**Exercise goal**
Please find the lines in the entries below that contain the word "myStatus", and copy each one.

**Supplied information**
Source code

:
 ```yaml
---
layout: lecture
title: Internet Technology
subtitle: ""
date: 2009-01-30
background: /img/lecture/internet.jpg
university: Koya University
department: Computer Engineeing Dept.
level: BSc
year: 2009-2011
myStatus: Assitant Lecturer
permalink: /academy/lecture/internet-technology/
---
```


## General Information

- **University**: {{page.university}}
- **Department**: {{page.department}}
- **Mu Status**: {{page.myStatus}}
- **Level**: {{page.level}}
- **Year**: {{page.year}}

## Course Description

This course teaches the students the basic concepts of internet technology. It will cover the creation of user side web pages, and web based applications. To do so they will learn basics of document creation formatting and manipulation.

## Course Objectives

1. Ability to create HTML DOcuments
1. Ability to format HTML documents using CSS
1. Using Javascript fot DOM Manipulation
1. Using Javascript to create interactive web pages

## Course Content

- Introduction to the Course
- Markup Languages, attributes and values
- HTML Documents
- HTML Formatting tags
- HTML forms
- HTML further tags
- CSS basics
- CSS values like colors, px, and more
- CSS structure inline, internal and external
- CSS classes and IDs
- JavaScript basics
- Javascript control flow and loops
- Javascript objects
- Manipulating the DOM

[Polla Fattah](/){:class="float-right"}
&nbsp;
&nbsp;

**The completed task**
myStatus: Assitant Lecturer
- **Mu Status**: {{page.myStatus}}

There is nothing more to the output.